▸ **Exercise directions**
Using the listing below, set down each line from the line containing "- Using display/float/width" through the line containing "- Using CSS Grid Layout", both ends included, exactly and with nothing added.

▸ **Extracted information**
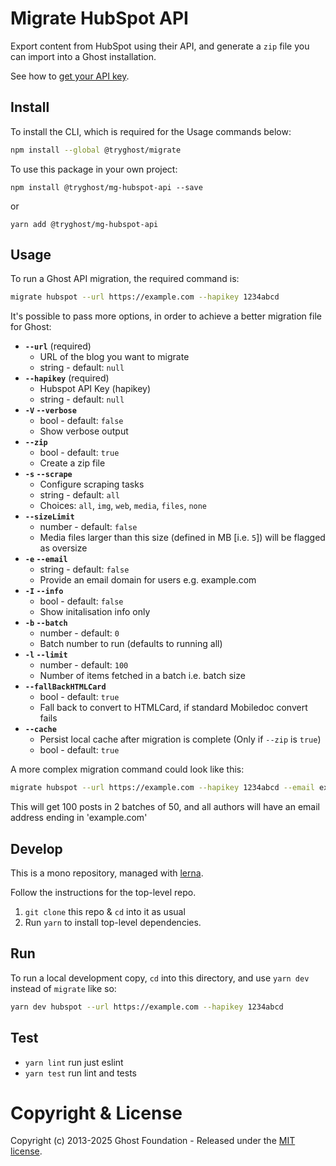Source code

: # Migrate HubSpot API

Export content from HubSpot using their API, and generate a `zip` file you can import into a Ghost installation.

See how to [get your API key](https://knowledge.hubspot.com/integrations/how-do-i-get-my-hubspot-api-key).

## Install

To install the CLI, which is required for the Usage commands below:

```sh
npm install --global @tryghost/migrate
```

To use this package in your own project:

`npm install @tryghost/mg-hubspot-api --save`

or

`yarn add @tryghost/mg-hubspot-api`


## Usage

To run a Ghost API migration, the required command is:

```sh
migrate hubspot --url https://example.com --hapikey 1234abcd
```

It's possible to pass more options, in order to achieve a better migration file for Ghost:

- **`--url`** (required)
    - URL of the blog you want to migrate
    - string - default: `null`
- **`--hapikey`** (required)
    - Hubspot API Key (hapikey)
    - string - default: `null`
- **`-V` `--verbose`**
    - bool - default: `false`
    - Show verbose output
- **`--zip`**
    - bool - default: `true`
    - Create a zip file
- **`-s` `--scrape`** 
    - Configure scraping tasks
    - string - default: `all` 
    - Choices: `all`, `img`, `web`, `media`, `files`, `none`
- **`--sizeLimit`**
    - number - default: `false`
    - Media files larger than this size (defined in MB [i.e. `5`]) will be flagged as oversize
- **`-e` `--email`**
    - string - default: `false`
    - Provide an email domain for users e.g. example.com
- **`-I` `--info`**
    - bool - default: `false`
    - Show initalisation info only
- **`-b` `--batch`**
    - number - default: `0`
    - Batch number to run (defaults to running all)
- **`-l` `--limit`**
    - number - default: `100`
    - Number of items fetched in a batch i.e. batch size
- **`--fallBackHTMLCard`**
    - bool - default: `true`
    - Fall back to convert to HTMLCard, if standard Mobiledoc convert fails
- **`--cache`** 
    - Persist local cache after migration is complete (Only if `--zip` is `true`)
    - bool - default: `true`

A more complex migration command could look like this:

```sh
migrate hubspot --url https://example.com --hapikey 1234abcd --email example.com --batch 2 --limit 50 
```

This will get 100 posts in 2 batches of 50, and all authors will have an email address ending in 'example.com'


## Develop

This is a mono repository, managed with [lerna](https://lerna.js.org).

Follow the instructions for the top-level repo.
1. `git clone` this repo & `cd` into it as usual
2. Run `yarn` to install top-level dependencies.


## Run

To run a local development copy, `cd` into this directory, and use `yarn dev` instead of `migrate` like so:

```sh
yarn dev hubspot --url https://example.com --hapikey 1234abcd
```


## Test

- `yarn lint` run just eslint
- `yarn test` run lint and tests


# Copyright & License

Copyright (c) 2013-2025 Ghost Foundation - Released under the [MIT license](LICENSE).
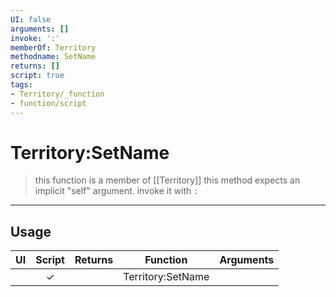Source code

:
 ```yaml
---
UI: false
arguments: []
invoke: ':'
memberOf: Territory
methodname: SetName
returns: []
script: true
tags:
- Territory/_function
- function/script
---
```

# Territory:SetName
> this function is a member of [[Territory]]
> this method expects an implicit "self" argument. invoke it with `:`
-----
## Usage
|  UI | Script | Returns | Function | Arguments |
|:---:|:------:|-------:|:--------:|:---------|
| |✓||Territory:SetName||

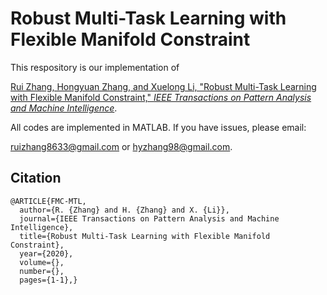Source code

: # Robust Multi-Task Learning with Flexible Manifold Constraint

This respository is our implementation of 

[Rui Zhang, Hongyuan Zhang, and Xuelong Li, "Robust Multi-Task Learning with Flexible Manifold Constraint," *IEEE Transactions on Pattern Analysis and Machine Intelligence*](https://ieeexplore.ieee.org/document/9134971).



All codes are implemented in MATLAB. If you have issues, please email:

ruizhang8633@gmail.com or hyzhang98@gmail.com.

## Citation

```
@ARTICLE{FMC-MTL,
  author={R. {Zhang} and H. {Zhang} and X. {Li}},
  journal={IEEE Transactions on Pattern Analysis and Machine Intelligence}, 
  title={Robust Multi-Task Learning with Flexible Manifold Constraint}, 
  year={2020},
  volume={},
  number={},
  pages={1-1},}

```

### 

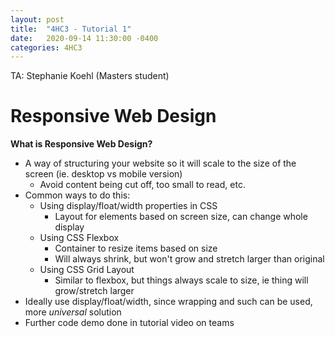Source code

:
 ```yaml
---
layout: post
title:  "4HC3 - Tutorial 1"
date:   2020-09-14 11:30:00 -0400
categories: 4HC3
---
```


TA: Stephanie Koehl (Masters student)

Responsive Web Design
===

**What is Responsive Web Design?**
- A way of structuring your website so it will scale to the size of the screen (ie. desktop vs mobile version)
    - Avoid content being cut off, too small to read, etc.
- Common ways to do this:
    - Using display/float/width properties in CSS
        - Layout for elements based on screen size, can change whole display
    - Using CSS Flexbox
        - Container to resize items based on size
        - Will always shrink, but won't grow and stretch larger than original
    - Using CSS Grid Layout
        - Similar to flexbox, but things always scale to size, ie thing will grow/stretch larger
- Ideally use display/float/width, since wrapping and such can be used, more *universal* solution
- Further code demo done in tutorial video on teams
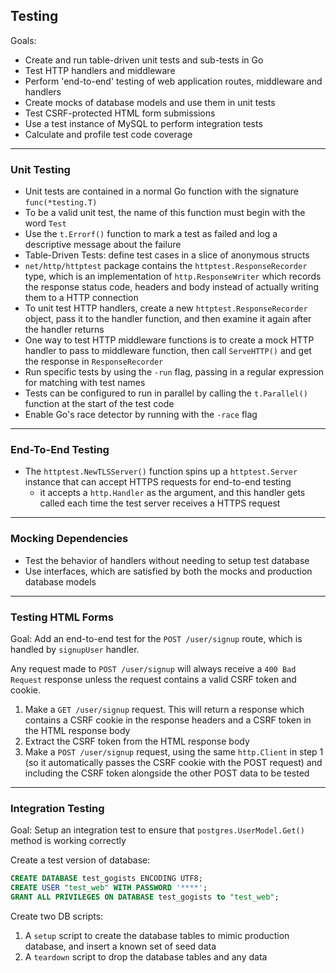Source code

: ## Testing

Goals:
- Create and run table-driven unit tests and sub-tests in Go
- Test HTTP handlers and middleware
- Perform 'end-to-end' testing of web application routes, middleware and handlers
- Create mocks of database models and use them in unit tests
- Test CSRF-protected HTML form submissions
- Use a test instance of MySQL to perform integration tests
- Calculate and profile test code coverage

---
### Unit Testing

- Unit tests are contained in a normal Go function with the signature `func(*testing.T)`
- To be a valid unit test, the name of this function must begin with the word `Test`
- Use the `t.Errorf()` function to mark a test as failed and log a descriptive message about the failure
- Table-Driven Tests: define test cases in a slice of anonymous structs
- `net/http/httptest` package contains the `httptest.ResponseRecorder` type, which is an implementation of `http.ResponseWriter` which records the response status code, headers and body instead of actually writing them to a HTTP connection
- To unit test HTTP handlers, create a new `httptest.ResponseRecorder` object, pass it to the handler function, and then examine it again after the handler returns
- One way to test HTTP middleware functions is to create a mock HTTP handler to pass to middleware function, then call `ServeHTTP()` and get the response in `ResponseRecorder`
- Run specific tests by using the `-run` flag, passing in a regular expression for matching with test names
- Tests can be configured to run in parallel by calling the `t.Parallel()` function at the start of the test code
- Enable Go's race detector by running with the `-race` flag

---
### End-To-End Testing

- The `httptest.NewTLSServer()` function spins up a `httptest.Server` instance that can accept HTTPS requests for end-to-end testing
  - it accepts a `http.Handler` as the argument, and this handler gets called each time the test server receives a HTTPS request

---
### Mocking Dependencies

- Test the behavior of handlers without needing to setup test database
- Use interfaces, which are satisfied by both the mocks and production database models

---
### Testing HTML Forms

Goal: Add an end-to-end test for the `POST /user/signup` route, which is handled by `signupUser` handler.

Any request made to `POST /user/signup` will always receive a `400 Bad Request` response unless the request contains a valid CSRF token and cookie.
1. Make a `GET /user/signup` request. This will return a response which contains a CSRF cookie in the response headers and a CSRF token in the HTML response body
2. Extract the CSRF token from the HTML response body
3. Make a `POST /user/signup` request, using the same `http.Client` in step 1 (so it automatically passes the CSRF cookie with the POST request) and including the CSRF token alongside the other POST data to be tested

---

### Integration Testing

Goal: Setup an integration test to ensure that `postgres.UserModel.Get()` method is working correctly

Create a test version of database:
```sql
CREATE DATABASE test_gogists ENCODING UTF8;
CREATE USER "test_web" WITH PASSWORD '****';
GRANT ALL PRIVILEGES ON DATABASE test_gogists to "test_web";
```

Create two DB scripts:
1. A `setup` script to create the database tables to mimic production database, and insert a known set of seed data
2. A `teardown` script to drop the database tables and any data
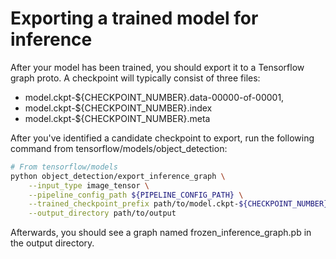 # Exporting a trained model for inference

After your model has been trained, you should export it to a Tensorflow
graph proto. A checkpoint will typically consist of three files:

* model.ckpt-${CHECKPOINT_NUMBER}.data-00000-of-00001,
* model.ckpt-${CHECKPOINT_NUMBER}.index
* model.ckpt-${CHECKPOINT_NUMBER}.meta

After you've identified a candidate checkpoint to export, run the following
command from tensorflow/models/object_detection:

``` bash
# From tensorflow/models
python object_detection/export_inference_graph \
    --input_type image_tensor \
    --pipeline_config_path ${PIPELINE_CONFIG_PATH} \
    --trained_checkpoint_prefix path/to/model.ckpt-${CHECKPOINT_NUMBER} \
    --output_directory path/to/output
```

Afterwards, you should see a graph named frozen_inference_graph.pb in the output directory.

▸ **Written solution**
    - Using display/float/width properties in CSS
        - Layout for elements based on screen size, can change whole display
    - Using CSS Flexbox
        - Container to resize items based on size
        - Will always shrink, but won't grow and stretch larger than original
    - Using CSS Grid Layout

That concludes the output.